= Alabama-Halle =

Former concert and theatre venue in Munich, Germany

Alabama-Halle (Alabama Hall) was a concert and theatre venue in Munich, Germany, which was also used to broadcast the television programme Live aus dem Alabama. It was originally part of a military depot.

The location, in the north of the city near the site of the 1972 Summer Olympics (until 1913 in Milbertshofen), was a bicycle racing track from 1906 to 1914 and then a military depot from 1917 to 1974, initially for the Bavarian Army. In 1935 a large three-sectioned storage building and an ammunition depot were constructed there for the Wehrmacht, and after World War II were requisitioned by the U.S. military along with the other military properties in Munich, each of which they named after a U.S. state. This location became the Alabama Storage Area, and was initially used as storage for care packages, then underwear and socks. In 1963 the Bundeswehr acquired part of the site and built a barracks there. In 1978 BMW exercised an option to buy the remainder of the site to house research operations at a future date, and starting in 1981 the company made the main building, the Alabama-Halle, available for events of the Munich Theatre Festival, which they supported through Spielmotor, an arts-sponsorship partnership with the City of Munich. The Alabama-Halle became so popular that it was copied in other cities in Germany. The venue hosted concerts from 1981 to 1988. Artists that performed at the venue include King Crimson, Golden Earring, Dio, Level 42, R.E.M., Big Country, Bon Jovi, Blue Öyster Cult, The Pogues, 10,000 Maniacs, Tina Turner, Dead Kennedys and also performances of Philip Glass' music and theatre including Mauricio Kagel, the Royal Shakespeare Company (performing Edward Bond's Lear), the Teatr Wielki of Warsaw and the Merce Cunningham Dance Company.

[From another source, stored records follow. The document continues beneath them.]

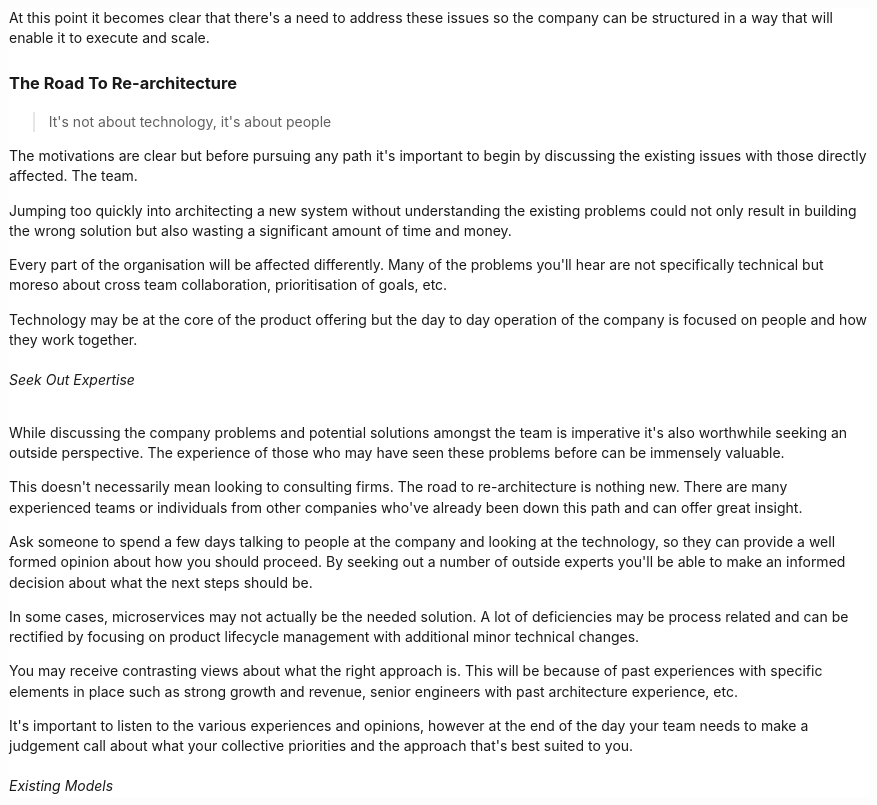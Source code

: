 At this point it becomes clear that there's a need to address these issues so the company can be structured in a way that will enable it to execute and scale.

### The Road To Re-architecture

> It's not about technology, it's about people

The motivations are clear but before pursuing any path it's important to begin by discussing the existing issues with those directly 
affected. The team.

Jumping too quickly into architecting a new system without understanding the existing problems could not only result in building the wrong solution 
but also wasting a significant amount of time and money.

Every part of the organisation will be affected differently. Many of the problems you'll hear are not specifically technical
but moreso about cross team collaboration, prioritisation of goals, etc.

Technology may be at the core of the product offering but the day to day operation of the company is focused on people and how 
they work together.

###### Seek Out Expertise

While discussing the company problems and potential solutions amongst the team is imperative it's also worthwhile 
seeking an outside perspective. The experience of those who may have seen these problems before can be immensely valuable.

This doesn't necessarily mean looking to consulting firms. The road to re-architecture is nothing new. There are many 
experienced teams or individuals from other companies who've already been down this path and can offer great insight. 

Ask someone to spend a few days talking to people at the company and looking at the technology, so they can 
provide a well formed opinion about how you should proceed. By seeking out a number of outside experts you'll be able 
to make an informed decision about what the next steps should be.

In some cases, microservices may not actually be the needed solution. A lot of deficiencies may be process related and 
can be rectified by focusing on product lifecycle management with additional minor technical changes.

You may receive contrasting views about what the right approach is. This will be because of past experiences with 
specific elements in place such as strong growth and revenue, senior engineers with past architecture experience, etc. 

It's important to listen to the various experiences and opinions, however at the end of the day your team needs to make a
judgement call about what your collective priorities and the approach that's best suited to you.

###### Existing Models

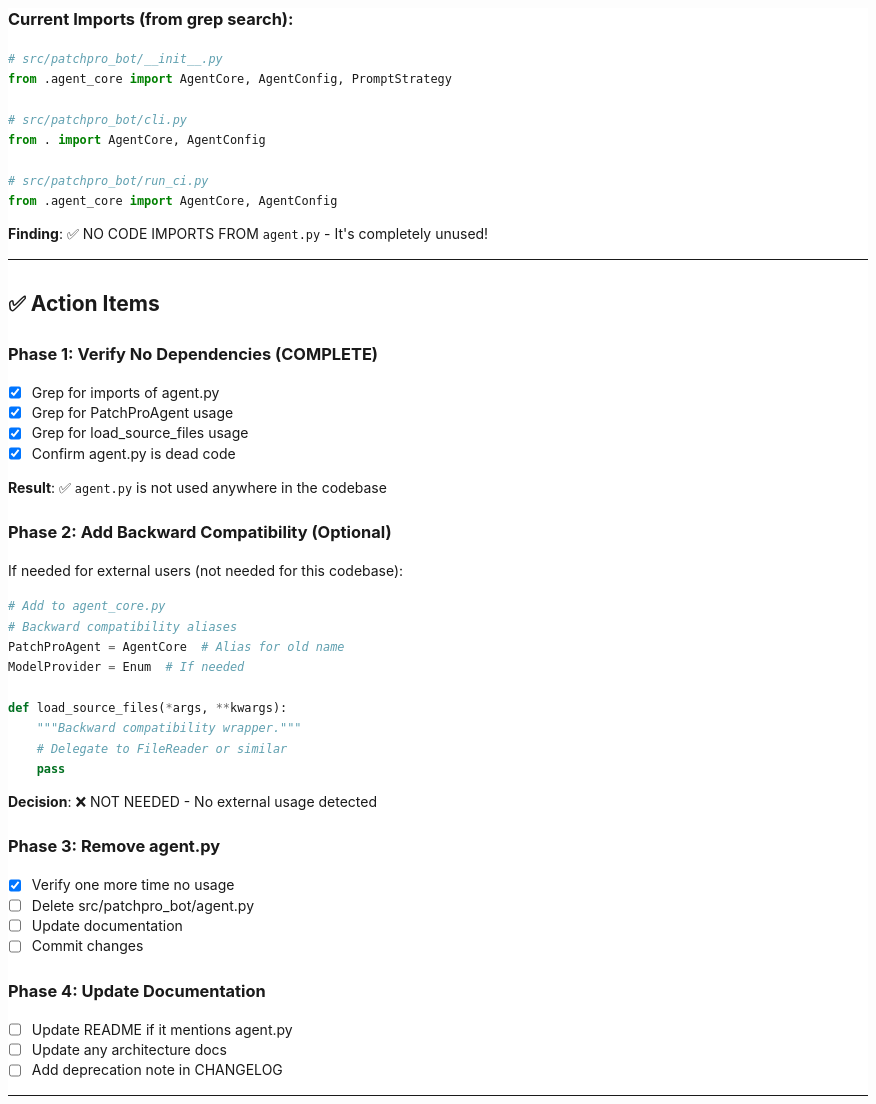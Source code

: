 ### Current Imports (from grep search):

```python
# src/patchpro_bot/__init__.py
from .agent_core import AgentCore, AgentConfig, PromptStrategy

# src/patchpro_bot/cli.py
from . import AgentCore, AgentConfig

# src/patchpro_bot/run_ci.py
from .agent_core import AgentCore, AgentConfig
```

**Finding**: ✅ NO CODE IMPORTS FROM `agent.py` - It's completely unused!

---

## ✅ Action Items

### Phase 1: Verify No Dependencies (COMPLETE)
- [x] Grep for imports of agent.py
- [x] Grep for PatchProAgent usage
- [x] Grep for load_source_files usage
- [x] Confirm agent.py is dead code

**Result**: ✅ `agent.py` is not used anywhere in the codebase

### Phase 2: Add Backward Compatibility (Optional)

If needed for external users (not needed for this codebase):

```python
# Add to agent_core.py
# Backward compatibility aliases
PatchProAgent = AgentCore  # Alias for old name
ModelProvider = Enum  # If needed

def load_source_files(*args, **kwargs):
    """Backward compatibility wrapper."""
    # Delegate to FileReader or similar
    pass
```

**Decision**: ❌ NOT NEEDED - No external usage detected

### Phase 3: Remove agent.py
- [x] Verify one more time no usage
- [ ] Delete src/patchpro_bot/agent.py
- [ ] Update documentation
- [ ] Commit changes

### Phase 4: Update Documentation
- [ ] Update README if it mentions agent.py
- [ ] Update any architecture docs
- [ ] Add deprecation note in CHANGELOG

---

Bayerisches Fernsehen, an arm of Bayerischer Rundfunk, televised concerts from the Alabama-Halle under the titles Rock aus dem Alabama (Rock from the Alabama) and Münchner Rocktage (Munich Rock Days), then beginning on 2 January 1984, the weekly discussion and concert programme for teenagers Live aus dem Alabama (Live from the Alabama), which became famous nationwide. The programme moved to other venues and changed its title accordingly after BMW closed the Alabama-Halle in 1988.

BMW closed the buildings in 1988, and the location is now home to their main research facilities and the Gymnasium München Nord. Several of the buildings were burnt down in 1991 for an emergency response exercise simulating an air crash in an urban area. The name Alabamahalle is now used by a nightclub in Freimann, near Schwabing.